> **Work order**:
Below are some entries. Repeat exactly the lines from the one with "The Global X Change Operating System (GXOS) is" through the one with "## Why This May be Interesting", and only those.

> **Data**:
# # # #

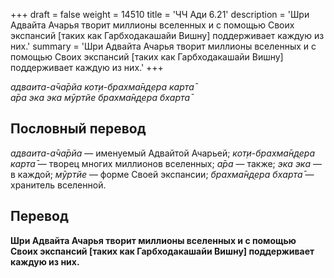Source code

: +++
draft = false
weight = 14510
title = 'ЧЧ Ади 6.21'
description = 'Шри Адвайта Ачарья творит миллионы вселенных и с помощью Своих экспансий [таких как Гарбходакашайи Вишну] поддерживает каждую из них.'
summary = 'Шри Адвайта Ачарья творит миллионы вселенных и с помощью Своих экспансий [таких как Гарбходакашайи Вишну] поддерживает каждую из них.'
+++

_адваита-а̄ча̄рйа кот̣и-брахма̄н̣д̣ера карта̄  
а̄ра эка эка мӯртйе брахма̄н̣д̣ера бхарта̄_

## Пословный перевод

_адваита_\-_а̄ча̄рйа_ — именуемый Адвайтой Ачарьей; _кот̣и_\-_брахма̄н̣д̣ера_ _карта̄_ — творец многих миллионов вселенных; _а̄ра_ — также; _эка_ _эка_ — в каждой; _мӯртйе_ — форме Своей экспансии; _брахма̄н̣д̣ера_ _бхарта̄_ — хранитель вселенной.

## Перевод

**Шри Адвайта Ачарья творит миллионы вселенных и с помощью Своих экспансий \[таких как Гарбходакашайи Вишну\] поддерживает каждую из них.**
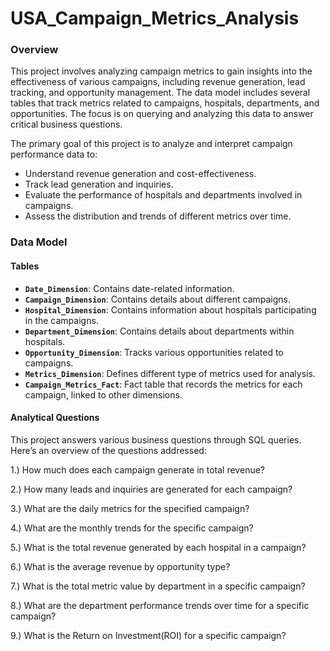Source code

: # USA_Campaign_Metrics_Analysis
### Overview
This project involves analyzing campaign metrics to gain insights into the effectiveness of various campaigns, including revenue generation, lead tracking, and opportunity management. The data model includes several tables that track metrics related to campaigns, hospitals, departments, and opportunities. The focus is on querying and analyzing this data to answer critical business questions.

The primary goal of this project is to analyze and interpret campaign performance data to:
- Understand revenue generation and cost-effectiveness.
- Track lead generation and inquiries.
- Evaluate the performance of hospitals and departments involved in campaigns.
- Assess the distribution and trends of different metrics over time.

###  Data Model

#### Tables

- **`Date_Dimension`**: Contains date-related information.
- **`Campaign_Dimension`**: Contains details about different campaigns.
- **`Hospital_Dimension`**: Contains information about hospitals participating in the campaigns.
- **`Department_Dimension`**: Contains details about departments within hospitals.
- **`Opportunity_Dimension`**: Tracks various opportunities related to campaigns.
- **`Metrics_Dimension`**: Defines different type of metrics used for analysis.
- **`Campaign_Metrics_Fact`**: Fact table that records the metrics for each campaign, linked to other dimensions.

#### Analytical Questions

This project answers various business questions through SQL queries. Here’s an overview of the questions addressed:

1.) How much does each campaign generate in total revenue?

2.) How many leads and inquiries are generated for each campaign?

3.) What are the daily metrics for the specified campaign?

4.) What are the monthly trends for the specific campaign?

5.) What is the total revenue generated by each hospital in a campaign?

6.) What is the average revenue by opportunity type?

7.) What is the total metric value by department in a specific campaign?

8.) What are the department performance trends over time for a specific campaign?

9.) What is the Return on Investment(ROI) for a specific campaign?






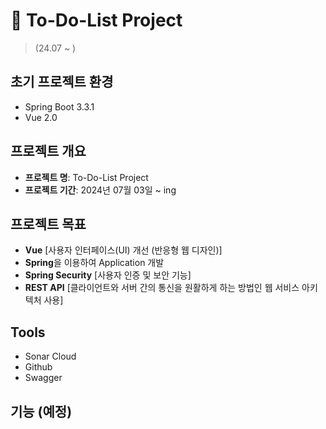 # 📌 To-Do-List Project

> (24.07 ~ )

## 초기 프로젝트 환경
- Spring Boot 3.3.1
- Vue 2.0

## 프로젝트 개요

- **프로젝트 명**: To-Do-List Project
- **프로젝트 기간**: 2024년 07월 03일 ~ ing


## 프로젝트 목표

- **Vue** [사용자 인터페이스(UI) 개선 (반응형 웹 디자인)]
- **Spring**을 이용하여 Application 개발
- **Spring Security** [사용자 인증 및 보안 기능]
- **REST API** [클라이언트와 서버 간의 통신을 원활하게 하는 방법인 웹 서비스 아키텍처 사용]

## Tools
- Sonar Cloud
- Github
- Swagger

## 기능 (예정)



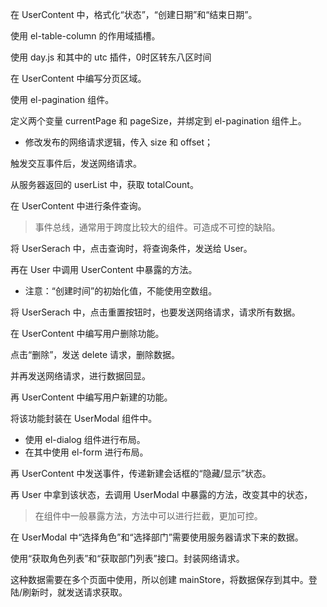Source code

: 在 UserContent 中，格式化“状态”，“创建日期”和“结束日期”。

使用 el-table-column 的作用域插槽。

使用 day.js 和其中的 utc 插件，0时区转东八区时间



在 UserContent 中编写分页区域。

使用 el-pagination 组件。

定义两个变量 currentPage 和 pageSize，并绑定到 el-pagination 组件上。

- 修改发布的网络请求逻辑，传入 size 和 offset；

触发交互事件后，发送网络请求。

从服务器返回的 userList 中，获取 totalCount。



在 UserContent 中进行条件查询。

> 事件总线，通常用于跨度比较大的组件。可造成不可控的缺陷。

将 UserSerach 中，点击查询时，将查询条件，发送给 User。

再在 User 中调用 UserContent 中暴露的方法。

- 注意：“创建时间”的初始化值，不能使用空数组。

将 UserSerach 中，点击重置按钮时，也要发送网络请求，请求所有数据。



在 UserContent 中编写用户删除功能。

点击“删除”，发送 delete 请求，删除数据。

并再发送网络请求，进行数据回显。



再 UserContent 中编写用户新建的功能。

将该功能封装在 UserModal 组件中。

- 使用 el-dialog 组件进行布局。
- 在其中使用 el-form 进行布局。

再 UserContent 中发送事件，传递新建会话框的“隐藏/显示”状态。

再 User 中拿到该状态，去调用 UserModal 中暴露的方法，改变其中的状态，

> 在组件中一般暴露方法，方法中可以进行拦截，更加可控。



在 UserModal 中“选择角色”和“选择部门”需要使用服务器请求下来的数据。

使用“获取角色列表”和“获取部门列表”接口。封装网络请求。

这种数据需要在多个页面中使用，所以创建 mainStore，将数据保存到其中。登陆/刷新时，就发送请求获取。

# # # #

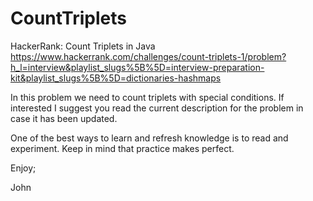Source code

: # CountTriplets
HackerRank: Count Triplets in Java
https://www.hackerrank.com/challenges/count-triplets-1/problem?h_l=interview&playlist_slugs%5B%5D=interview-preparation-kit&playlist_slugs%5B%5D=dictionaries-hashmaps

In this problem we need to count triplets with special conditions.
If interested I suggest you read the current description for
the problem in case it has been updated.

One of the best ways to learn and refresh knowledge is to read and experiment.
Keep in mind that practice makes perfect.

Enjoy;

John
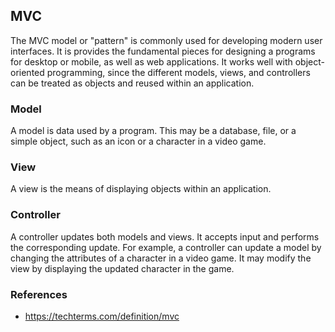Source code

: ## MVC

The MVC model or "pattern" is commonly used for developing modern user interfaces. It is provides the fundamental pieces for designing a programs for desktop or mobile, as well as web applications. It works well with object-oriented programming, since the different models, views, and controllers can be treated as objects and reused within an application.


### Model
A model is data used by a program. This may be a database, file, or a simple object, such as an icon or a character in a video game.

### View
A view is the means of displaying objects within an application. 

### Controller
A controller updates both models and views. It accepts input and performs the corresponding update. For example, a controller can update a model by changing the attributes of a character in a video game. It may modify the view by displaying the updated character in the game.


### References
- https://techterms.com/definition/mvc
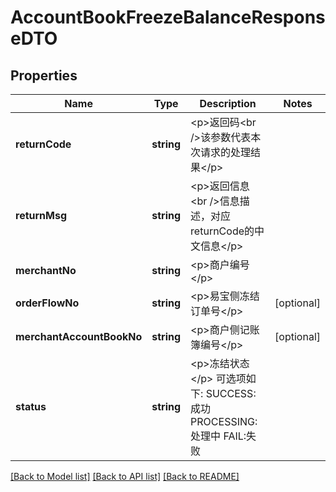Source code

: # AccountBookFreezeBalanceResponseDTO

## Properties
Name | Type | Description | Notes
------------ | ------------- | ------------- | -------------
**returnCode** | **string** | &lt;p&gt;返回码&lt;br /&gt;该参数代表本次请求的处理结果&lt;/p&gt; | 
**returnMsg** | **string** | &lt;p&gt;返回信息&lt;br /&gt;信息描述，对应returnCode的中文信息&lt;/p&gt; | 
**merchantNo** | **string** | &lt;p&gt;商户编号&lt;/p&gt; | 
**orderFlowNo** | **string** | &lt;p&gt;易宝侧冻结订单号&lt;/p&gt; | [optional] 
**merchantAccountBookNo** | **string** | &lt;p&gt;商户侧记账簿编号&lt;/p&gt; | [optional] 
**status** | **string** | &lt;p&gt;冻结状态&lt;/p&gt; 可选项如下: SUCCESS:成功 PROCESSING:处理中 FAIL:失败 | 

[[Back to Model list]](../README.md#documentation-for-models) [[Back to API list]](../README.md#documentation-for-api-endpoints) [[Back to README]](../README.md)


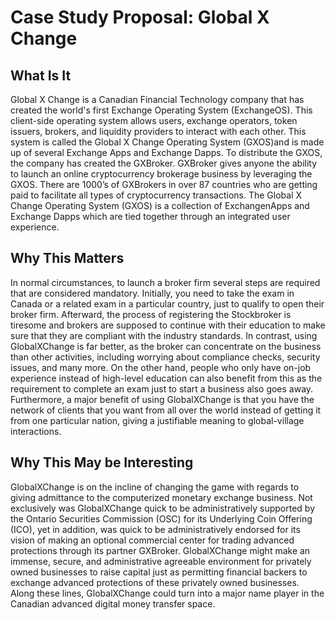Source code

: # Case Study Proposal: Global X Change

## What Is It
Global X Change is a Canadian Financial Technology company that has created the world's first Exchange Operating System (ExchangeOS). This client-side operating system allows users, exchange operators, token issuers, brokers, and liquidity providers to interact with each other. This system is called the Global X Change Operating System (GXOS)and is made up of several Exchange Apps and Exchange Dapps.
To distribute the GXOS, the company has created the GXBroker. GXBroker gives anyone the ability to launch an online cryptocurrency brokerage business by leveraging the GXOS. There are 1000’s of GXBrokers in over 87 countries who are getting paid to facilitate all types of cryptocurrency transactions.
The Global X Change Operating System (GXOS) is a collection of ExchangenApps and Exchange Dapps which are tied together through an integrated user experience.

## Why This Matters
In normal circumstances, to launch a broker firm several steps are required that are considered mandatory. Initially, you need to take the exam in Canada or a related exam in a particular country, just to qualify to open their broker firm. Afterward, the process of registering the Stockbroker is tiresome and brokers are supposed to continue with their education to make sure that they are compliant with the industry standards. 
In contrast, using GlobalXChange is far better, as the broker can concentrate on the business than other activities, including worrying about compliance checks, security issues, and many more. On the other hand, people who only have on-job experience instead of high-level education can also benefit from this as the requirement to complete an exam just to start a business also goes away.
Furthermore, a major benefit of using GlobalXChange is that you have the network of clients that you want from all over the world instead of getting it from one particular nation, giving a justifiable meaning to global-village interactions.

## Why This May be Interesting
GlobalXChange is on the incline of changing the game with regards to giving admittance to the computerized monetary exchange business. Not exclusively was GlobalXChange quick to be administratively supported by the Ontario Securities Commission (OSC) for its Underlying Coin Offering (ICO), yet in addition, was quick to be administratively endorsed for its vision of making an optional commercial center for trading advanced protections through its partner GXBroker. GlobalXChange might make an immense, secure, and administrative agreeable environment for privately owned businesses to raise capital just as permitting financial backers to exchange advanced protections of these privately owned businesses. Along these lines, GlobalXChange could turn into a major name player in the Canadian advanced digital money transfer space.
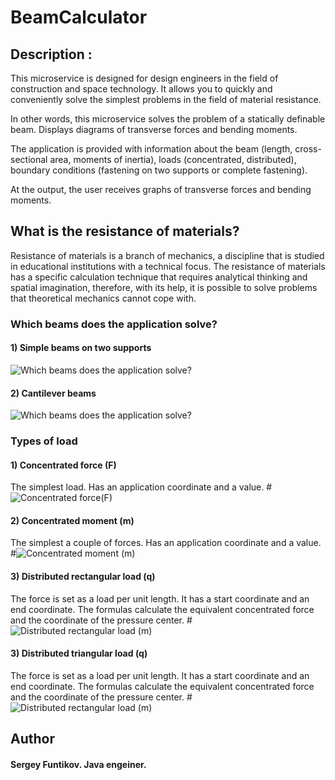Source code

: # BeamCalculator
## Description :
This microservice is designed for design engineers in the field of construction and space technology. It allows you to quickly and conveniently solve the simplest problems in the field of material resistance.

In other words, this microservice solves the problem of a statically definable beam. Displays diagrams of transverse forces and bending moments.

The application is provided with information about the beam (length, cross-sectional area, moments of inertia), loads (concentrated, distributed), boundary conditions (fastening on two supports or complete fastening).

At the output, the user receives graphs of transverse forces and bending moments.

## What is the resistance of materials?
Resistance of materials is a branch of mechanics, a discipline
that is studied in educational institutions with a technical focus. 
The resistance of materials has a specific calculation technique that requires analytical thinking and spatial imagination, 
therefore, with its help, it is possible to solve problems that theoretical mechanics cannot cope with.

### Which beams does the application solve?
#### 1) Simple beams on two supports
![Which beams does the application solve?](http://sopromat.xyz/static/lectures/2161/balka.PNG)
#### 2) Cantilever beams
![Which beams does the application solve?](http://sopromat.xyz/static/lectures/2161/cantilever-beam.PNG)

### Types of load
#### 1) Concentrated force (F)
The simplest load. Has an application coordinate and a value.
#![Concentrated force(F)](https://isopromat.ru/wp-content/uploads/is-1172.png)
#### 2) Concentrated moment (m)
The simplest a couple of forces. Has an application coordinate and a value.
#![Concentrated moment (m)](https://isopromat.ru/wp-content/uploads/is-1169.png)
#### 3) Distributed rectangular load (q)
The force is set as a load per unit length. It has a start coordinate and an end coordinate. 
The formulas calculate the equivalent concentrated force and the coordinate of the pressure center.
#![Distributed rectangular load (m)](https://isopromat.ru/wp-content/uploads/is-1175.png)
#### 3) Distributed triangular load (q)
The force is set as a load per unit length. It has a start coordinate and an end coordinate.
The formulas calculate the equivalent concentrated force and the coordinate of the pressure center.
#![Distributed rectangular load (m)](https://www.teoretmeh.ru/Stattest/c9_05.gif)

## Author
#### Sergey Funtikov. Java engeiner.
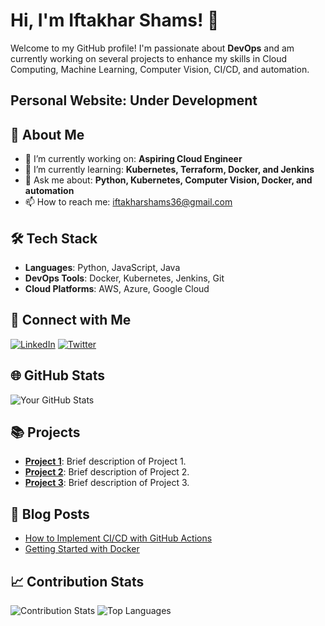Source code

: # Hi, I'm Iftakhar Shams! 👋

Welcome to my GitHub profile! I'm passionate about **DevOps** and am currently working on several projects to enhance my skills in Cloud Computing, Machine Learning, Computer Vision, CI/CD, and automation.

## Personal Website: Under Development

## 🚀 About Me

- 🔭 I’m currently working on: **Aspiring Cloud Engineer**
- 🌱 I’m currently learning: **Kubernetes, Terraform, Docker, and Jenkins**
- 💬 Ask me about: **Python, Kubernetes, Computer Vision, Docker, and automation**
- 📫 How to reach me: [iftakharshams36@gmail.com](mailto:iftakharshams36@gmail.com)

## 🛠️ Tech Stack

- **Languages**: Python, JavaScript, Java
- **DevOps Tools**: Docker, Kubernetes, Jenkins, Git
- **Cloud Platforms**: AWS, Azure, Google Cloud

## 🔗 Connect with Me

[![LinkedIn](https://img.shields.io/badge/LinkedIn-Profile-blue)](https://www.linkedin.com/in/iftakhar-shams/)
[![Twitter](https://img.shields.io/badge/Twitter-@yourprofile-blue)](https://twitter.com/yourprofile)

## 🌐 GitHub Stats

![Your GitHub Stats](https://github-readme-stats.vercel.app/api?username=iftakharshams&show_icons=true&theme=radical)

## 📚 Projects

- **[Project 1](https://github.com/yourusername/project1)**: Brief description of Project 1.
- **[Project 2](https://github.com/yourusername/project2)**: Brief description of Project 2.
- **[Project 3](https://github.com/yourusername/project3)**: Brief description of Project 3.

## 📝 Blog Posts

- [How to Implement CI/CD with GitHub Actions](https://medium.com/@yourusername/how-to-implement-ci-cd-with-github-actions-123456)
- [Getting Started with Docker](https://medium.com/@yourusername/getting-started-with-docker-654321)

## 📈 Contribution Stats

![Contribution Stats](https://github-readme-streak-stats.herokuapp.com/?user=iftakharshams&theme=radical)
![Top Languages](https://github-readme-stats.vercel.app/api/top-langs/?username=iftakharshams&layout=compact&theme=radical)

# # # #

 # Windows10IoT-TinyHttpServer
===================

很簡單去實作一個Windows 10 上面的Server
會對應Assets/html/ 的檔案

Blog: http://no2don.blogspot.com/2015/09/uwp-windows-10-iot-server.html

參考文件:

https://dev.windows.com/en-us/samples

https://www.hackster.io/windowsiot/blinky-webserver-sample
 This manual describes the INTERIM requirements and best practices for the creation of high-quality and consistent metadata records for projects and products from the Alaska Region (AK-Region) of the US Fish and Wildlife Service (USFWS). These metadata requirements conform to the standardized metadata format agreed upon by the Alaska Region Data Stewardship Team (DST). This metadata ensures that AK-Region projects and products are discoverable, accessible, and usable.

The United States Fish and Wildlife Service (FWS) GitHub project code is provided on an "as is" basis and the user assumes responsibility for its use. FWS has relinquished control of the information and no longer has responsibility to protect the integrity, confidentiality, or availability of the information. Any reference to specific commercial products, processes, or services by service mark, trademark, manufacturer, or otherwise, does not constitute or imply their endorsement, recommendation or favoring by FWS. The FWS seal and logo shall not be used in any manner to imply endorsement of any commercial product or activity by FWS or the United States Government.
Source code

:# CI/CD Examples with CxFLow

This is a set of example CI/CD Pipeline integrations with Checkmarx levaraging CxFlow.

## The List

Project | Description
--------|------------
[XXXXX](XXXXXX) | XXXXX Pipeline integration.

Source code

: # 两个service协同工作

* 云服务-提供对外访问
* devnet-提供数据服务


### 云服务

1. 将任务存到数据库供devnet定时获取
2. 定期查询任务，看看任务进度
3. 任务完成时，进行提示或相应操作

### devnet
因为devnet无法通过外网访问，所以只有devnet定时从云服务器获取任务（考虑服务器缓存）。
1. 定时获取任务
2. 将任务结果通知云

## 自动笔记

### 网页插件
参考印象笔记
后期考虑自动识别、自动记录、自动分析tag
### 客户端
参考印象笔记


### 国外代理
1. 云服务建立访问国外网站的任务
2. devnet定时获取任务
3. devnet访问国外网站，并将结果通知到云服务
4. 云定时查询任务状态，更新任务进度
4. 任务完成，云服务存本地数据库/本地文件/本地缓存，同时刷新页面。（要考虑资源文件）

# # # #

> **Response area**:
The Global X Change Operating System (GXOS) is a collection of ExchangenApps and Exchange Dapps which are tied together through an integrated user experience.

## Why This Matters
In normal circumstances, to launch a broker firm several steps are required that are considered mandatory. Initially, you need to take the exam in Canada or a related exam in a particular country, just to qualify to open their broker firm. Afterward, the process of registering the Stockbroker is tiresome and brokers are supposed to continue with their education to make sure that they are compliant with the industry standards. 
In contrast, using GlobalXChange is far better, as the broker can concentrate on the business than other activities, including worrying about compliance checks, security issues, and many more. On the other hand, people who only have on-job experience instead of high-level education can also benefit from this as the requirement to complete an exam just to start a business also goes away.
Furthermore, a major benefit of using GlobalXChange is that you have the network of clients that you want from all over the world instead of getting it from one particular nation, giving a justifiable meaning to global-village interactions.

## Why This May be Interesting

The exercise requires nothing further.